The auxiliary light source can comprise several surface elements emitting light, in particular several organic light-emitting diodes. Thus, different zones can be formed, these zones emitting light rays of different colors and/or being activated independently of one another. These different zones can provide for following more closely the curve of a cover lens.
The main light source and the auxiliary light source can be activated simultaneously.
Preferably, the greater part of a lighting and/or signaling function is provided by the main source.
The device is preferably intended to provide a signaling function for a motor vehicle.
In a plane perpendicular to the optical axis of the device, the sum of the areas of the projected surfaces, in particular in a plane perpendicular to the optical axis of the device, of the main and auxiliary sources can be greater than 50%, or indeed greater than 60%, of the area of the surface of a quadrilateral containing these projected surfaces of the main and auxiliary sources.
Preferably, the maximum distance between the auxiliary and main sources is 20 mm and preferably 15 mm. The advantage being to improve the legibility of the function or functions by the other drivers, who in a given direction have all the signaling information.
Another subject of the invention is a motor vehicle comprising a lighting and/or signaling device as defined previously.
These and other objects and advantages of the invention will be apparent from the following description, the accompanying drawings and the appended claims.
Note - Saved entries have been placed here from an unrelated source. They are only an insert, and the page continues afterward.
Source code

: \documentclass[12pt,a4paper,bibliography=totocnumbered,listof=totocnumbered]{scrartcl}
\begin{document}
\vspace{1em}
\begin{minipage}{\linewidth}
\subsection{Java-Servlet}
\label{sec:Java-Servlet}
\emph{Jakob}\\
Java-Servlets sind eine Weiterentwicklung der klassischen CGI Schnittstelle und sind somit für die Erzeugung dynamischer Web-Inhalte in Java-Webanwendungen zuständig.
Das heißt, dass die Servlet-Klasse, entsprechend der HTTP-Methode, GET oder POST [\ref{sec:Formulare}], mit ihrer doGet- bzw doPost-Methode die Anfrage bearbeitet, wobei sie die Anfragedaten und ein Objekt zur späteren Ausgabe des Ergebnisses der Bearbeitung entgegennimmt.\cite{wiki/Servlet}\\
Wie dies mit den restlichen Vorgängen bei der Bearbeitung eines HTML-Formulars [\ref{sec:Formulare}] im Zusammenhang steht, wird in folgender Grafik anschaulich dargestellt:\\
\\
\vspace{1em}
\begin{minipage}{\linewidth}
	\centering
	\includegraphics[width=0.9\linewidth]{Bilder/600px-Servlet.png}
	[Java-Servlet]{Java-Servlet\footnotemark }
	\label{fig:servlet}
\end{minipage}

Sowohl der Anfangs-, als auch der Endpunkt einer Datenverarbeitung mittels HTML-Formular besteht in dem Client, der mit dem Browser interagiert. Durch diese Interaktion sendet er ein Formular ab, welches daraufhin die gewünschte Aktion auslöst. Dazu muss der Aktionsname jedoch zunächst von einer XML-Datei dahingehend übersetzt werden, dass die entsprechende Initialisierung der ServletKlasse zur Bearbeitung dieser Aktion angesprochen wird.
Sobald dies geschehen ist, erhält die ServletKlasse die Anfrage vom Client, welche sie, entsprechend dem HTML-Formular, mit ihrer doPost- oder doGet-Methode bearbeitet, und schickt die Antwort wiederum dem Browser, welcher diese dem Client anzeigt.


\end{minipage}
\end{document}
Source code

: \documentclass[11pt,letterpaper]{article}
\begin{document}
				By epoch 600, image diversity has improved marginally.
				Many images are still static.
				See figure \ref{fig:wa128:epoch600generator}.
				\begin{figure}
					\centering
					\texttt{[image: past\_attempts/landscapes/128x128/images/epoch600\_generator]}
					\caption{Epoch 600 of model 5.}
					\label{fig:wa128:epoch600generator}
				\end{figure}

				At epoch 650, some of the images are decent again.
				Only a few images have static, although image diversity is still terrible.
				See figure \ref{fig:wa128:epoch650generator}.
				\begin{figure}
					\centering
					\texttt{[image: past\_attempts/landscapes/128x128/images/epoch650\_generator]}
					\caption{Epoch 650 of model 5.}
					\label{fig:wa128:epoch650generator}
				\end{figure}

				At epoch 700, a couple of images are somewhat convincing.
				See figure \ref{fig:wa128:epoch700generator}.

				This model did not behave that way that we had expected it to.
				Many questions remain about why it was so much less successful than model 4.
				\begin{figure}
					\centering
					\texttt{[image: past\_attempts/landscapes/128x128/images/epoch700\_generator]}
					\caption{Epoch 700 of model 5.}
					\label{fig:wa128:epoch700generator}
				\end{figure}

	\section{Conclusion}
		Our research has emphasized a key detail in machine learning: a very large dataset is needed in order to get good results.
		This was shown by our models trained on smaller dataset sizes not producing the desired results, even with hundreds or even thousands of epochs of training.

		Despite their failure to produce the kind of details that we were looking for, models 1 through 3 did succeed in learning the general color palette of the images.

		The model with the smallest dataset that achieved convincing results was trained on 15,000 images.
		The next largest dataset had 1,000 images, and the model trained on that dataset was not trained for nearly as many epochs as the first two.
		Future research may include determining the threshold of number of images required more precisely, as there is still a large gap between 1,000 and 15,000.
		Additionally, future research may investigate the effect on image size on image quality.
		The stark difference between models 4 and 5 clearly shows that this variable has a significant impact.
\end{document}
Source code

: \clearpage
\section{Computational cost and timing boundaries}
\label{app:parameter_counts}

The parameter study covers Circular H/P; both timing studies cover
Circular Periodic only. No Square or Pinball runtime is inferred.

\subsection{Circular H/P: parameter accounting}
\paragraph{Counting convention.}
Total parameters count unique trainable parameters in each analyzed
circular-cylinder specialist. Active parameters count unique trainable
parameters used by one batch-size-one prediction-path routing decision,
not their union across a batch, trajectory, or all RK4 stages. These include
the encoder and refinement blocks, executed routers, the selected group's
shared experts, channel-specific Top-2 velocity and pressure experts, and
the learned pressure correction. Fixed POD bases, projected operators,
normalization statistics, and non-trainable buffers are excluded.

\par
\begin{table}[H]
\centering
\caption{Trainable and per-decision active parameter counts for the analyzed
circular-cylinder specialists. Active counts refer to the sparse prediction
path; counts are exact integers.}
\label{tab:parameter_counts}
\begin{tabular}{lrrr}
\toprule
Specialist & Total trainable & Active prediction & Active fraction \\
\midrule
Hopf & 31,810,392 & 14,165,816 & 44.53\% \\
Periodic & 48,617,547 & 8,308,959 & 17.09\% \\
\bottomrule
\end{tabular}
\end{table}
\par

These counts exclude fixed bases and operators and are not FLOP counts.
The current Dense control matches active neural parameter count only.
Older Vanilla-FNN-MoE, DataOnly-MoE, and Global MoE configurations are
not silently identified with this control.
BRIEF DESCRIPTION OF THE ACCOMPANYING DRAWINGS

The accompanying drawings represent, by way of examples, various embodiments of a lighting and/or signaling device for a motor vehicle according to the invention.

FIG. 1 is a cross-section block diagram of a first embodiment of a lighting and/or signaling device according to the invention;

FIG. 2 is a face-view block diagram (without the housing) of the first embodiment of a lighting and/or signaling device according to the invention;

FIG. 3 is a cross-section block diagram of a second embodiment of a lighting and/or signaling device according to the invention;

FIG. 4 is a face-view block diagram (without the housing) of the second embodiment of a lighting and/or signaling device according to the invention;

FIG. 5 is a cross-section block diagram of a third embodiment of a lighting and/or signaling device according to the invention;

FIG. 6 is a face-view block diagram (without the housing) of the third embodiment of a lighting and/or signaling device according to the invention;

FIG. 7 is a cross-section block diagram of a fourth embodiment of a lighting and/or signaling device according to the invention;

FIG. 8 is a face-view block diagram (without the housing) of the fourth embodiment of a lighting and/or signaling device according to the invention;

FIG. 9 is a front perspective view of a fifth embodiment of a lighting and/or signaling device according to the invention;

FIG. 10 is a rear perspective view of the fifth embodiment of the lighting and/or signaling device according to the invention;

FIG. 11 is a face view of the fifth embodiment of the lighting and/or signaling device according to the invention;

FIG. 12 is a vertical cross-section view of the fifth embodiment of the lighting and/or signaling device according to the invention;

FIG. 13 is a block diagram of an embodiment of a surface light source able to be used for implementing a lighting and/or signaling device according to the invention; and

FIG. 14 is a block diagram of an embodiment of another surface light source able to be used for implementing a lighting and/or signaling device according to the invention.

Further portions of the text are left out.